Apple is apparently testing the waters to buy cellular phone services directly from major carriers in the United States and Europe so it can then offer mobile services to its own customers without a middleman.
This practice is not new, but it would be the first time that Apple got into this market, according to an Aug. 3 story by The Consumerist. By acquiring and reselling mobile services, Apple would become a so-called mobile virtual network operator, which would give it a new revenue stream for buyers of its iPhones and other mobile devices who would want Apple phone plans.
Intel is targeting the first of its 14-nanometer “Skylake” processors at gamers and PC enthusiasts. At the Gamescon 2015 show in Germany Aug. 5, Intel officials unveiled the company’s Core i7-6700K and i5-6600K desktop processors—and the supporting Z170 chipset—saying the chips offer a high-end gaming experience.
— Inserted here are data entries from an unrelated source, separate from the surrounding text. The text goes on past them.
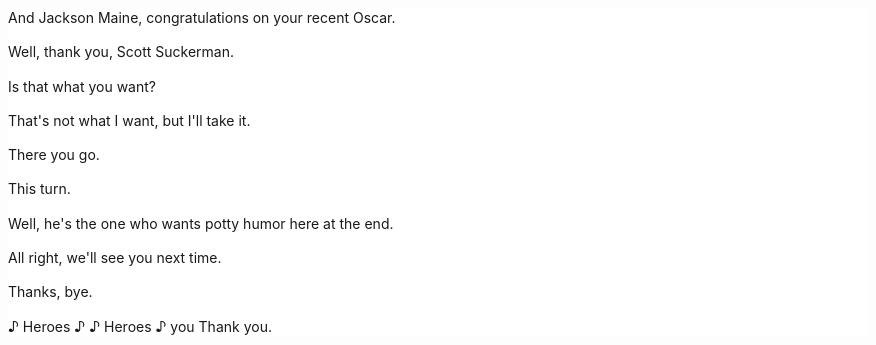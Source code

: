 And Jackson Maine, congratulations on your recent Oscar.

Well, thank you, Scott Suckerman.

Is that what you want?

That's not what I want, but I'll take it.

There you go.

This turn.

Well, he's the one who wants potty humor here at the end.

All right, we'll see you next time.

Thanks, bye.

♪ Heroes ♪ ♪ Heroes ♪ you Thank you.
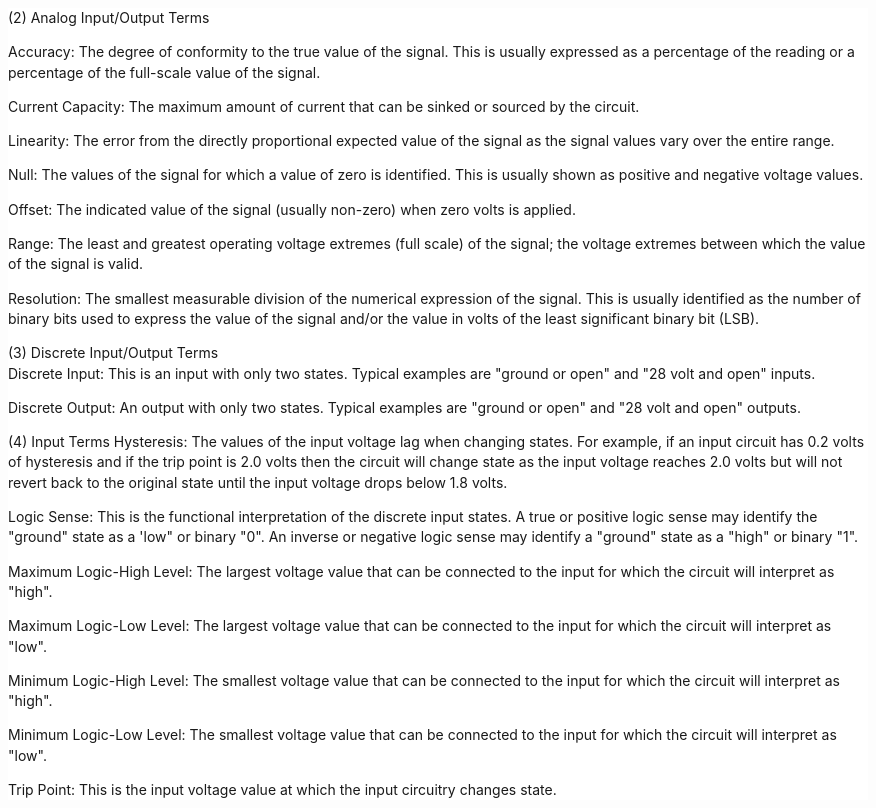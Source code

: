 (2) Analog Input/Output Terms 
 
Accuracy: The degree of conformity to the true value of the signal. This is usually expressed as a percentage of the reading or a percentage of the full-scale value of the signal. 

 
Current Capacity: The maximum amount of current that can be sinked or sourced by the circuit. 

 
Linearity: The error from the directly proportional expected value of the signal as the signal values vary over the entire range. 

 
Null: The values of the signal for which a value of zero is identified. This is usually shown as positive and negative voltage values. 

 
Offset: The indicated value of the signal (usually non-zero) when zero volts is applied. 

 
Range: The least and greatest operating voltage extremes (full scale) of the signal; the voltage extremes between which the value of the signal is valid. 

 
Resolution: The smallest measurable division of the numerical expression of the signal. This is usually identified as the number of binary bits used to express the value of the signal and/or the value in volts of the least significant binary bit (LSB). 

(3) Discrete Input/Output Terms  
Discrete Input: This is an input with only two states. Typical examples are "ground or open" and 
"28 volt and open" inputs. 

 
Discrete Output: An output with only two states. Typical examples are "ground or open" and "28 
volt and open" outputs. 

(4) Input Terms Hysteresis: The values of the input voltage lag when changing states. For example, if an input circuit has 0.2 volts of hysteresis and if the trip point is 2.0 volts then the circuit will change state as the input voltage reaches 2.0 volts but will not revert back to the original state until the input voltage drops below 1.8 volts. 

 
Logic Sense: This is the functional interpretation of the discrete input states. A true or positive logic sense may identify the "ground" state as a 'low" or binary "0". An inverse or negative logic sense may identify a "ground" state as a "high" or binary "1". 

 
Maximum Logic-High Level: The largest voltage value that can be connected to the input for which the circuit will interpret as "high". 

 
Maximum Logic-Low Level: The largest voltage value that can be connected to the input for which the circuit will interpret as "low". 

 
Minimum Logic-High Level: The smallest voltage value that can be connected to the input for which the circuit will interpret as "high". 

 
Minimum Logic-Low Level: The smallest voltage value that can be connected to the input for which the circuit will interpret as "low". 

 
Trip Point: This is the input voltage value at which the input circuitry changes state. 
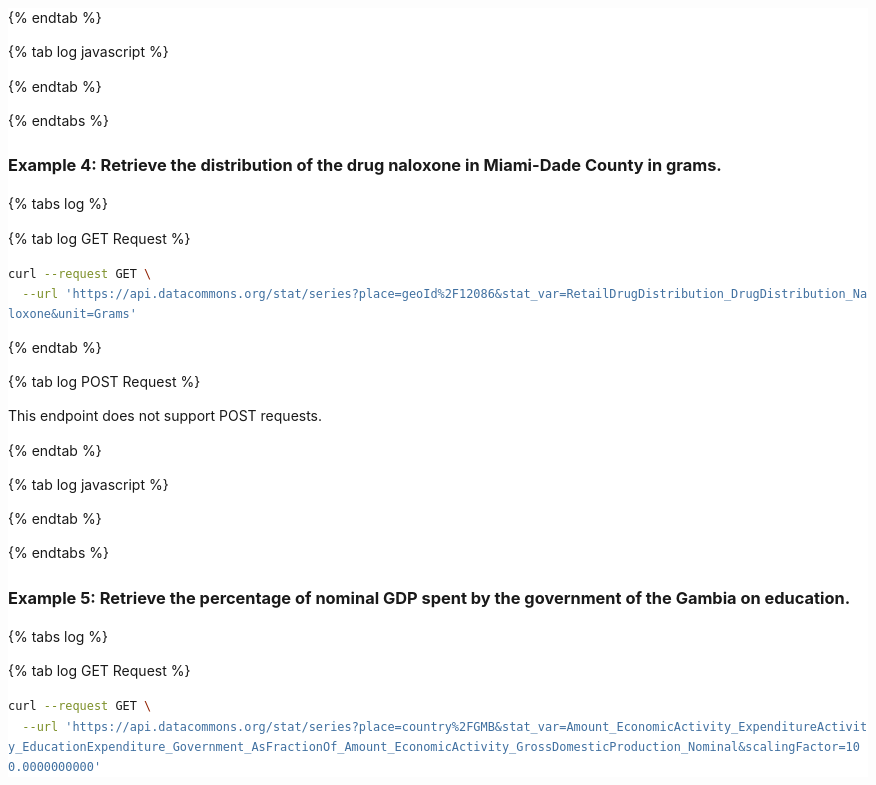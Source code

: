 {% endtab %}

{% tab log javascript %}

<iframe width="100%" height="300" src="//jsfiddle.net/datacommonsorg/2w9sphqc/2/embedded/" allowfullscreen="allowfullscreen" allowpaymentrequest frameborder="0"></iframe>

{% endtab %}

{% endtabs %}

</div>

### Example 4: Retrieve the distribution of the drug naloxone in Miami-Dade County in grams.

<div>

{% tabs log %}

{% tab log GET Request %}

```bash
curl --request GET \
  --url 'https://api.datacommons.org/stat/series?place=geoId%2F12086&stat_var=RetailDrugDistribution_DrugDistribution_Naloxone&unit=Grams'
```

{% endtab %}

{% tab log POST Request %}

This endpoint does not support POST requests.

{% endtab %}

{% tab log javascript %}

<iframe width="100%" height="300" src="//jsfiddle.net/datacommonsorg/6y9tbdh5/5/embedded/" allowfullscreen="allowfullscreen" allowpaymentrequest frameborder="0"></iframe>

{% endtab %}

{% endtabs %}

</div>

### Example 5: Retrieve the percentage of nominal GDP spent by the government of the Gambia on education.

<div>

{% tabs log %}

{% tab log GET Request %}

```bash
curl --request GET \
  --url 'https://api.datacommons.org/stat/series?place=country%2FGMB&stat_var=Amount_EconomicActivity_ExpenditureActivity_EducationExpenditure_Government_AsFractionOf_Amount_EconomicActivity_GrossDomesticProduction_Nominal&scalingFactor=100.0000000000'
```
The chips come with up to four cores, a base frequency of 4.0GHz and a 10 percent performance boost over current high-end PC chips.
Privacy concerns are having an effect on how Windows 10 is being perceived on social media, according to data from Abode’s Digital Index.
Two days after the July 29 launch of the OS, sentiment began to sour, with 35 percent of mentions on Twitter, Instagram and other social networks relating to “sadness.”
Those bruised feeling were caused, in part, by features like the controversial WiFi Sense. WiFi Sense crowd sources WiFi hotspot access by sharing log-in details with Facebook, Skype and Outlook.com contacts.
The Federal Trade Commission has embarked on a number of initiatives over the years to combat annoying robocalls, even enlisting the support of the DefCon hacker conference community.
For this year’s DefCon event, which starts on Aug. 6 in Las Vegas, the FTC is back with a new contest called “Robocalls: Humanity Strikes Back.”
The contest is “a challenge to the security community to create a solution to identify robocalls received on landlines and on mobile phones and then forward them to a honeypot,” Patty Hsue, staff attorney in the Division of Marketing Practices at the FTC, told eWEEK.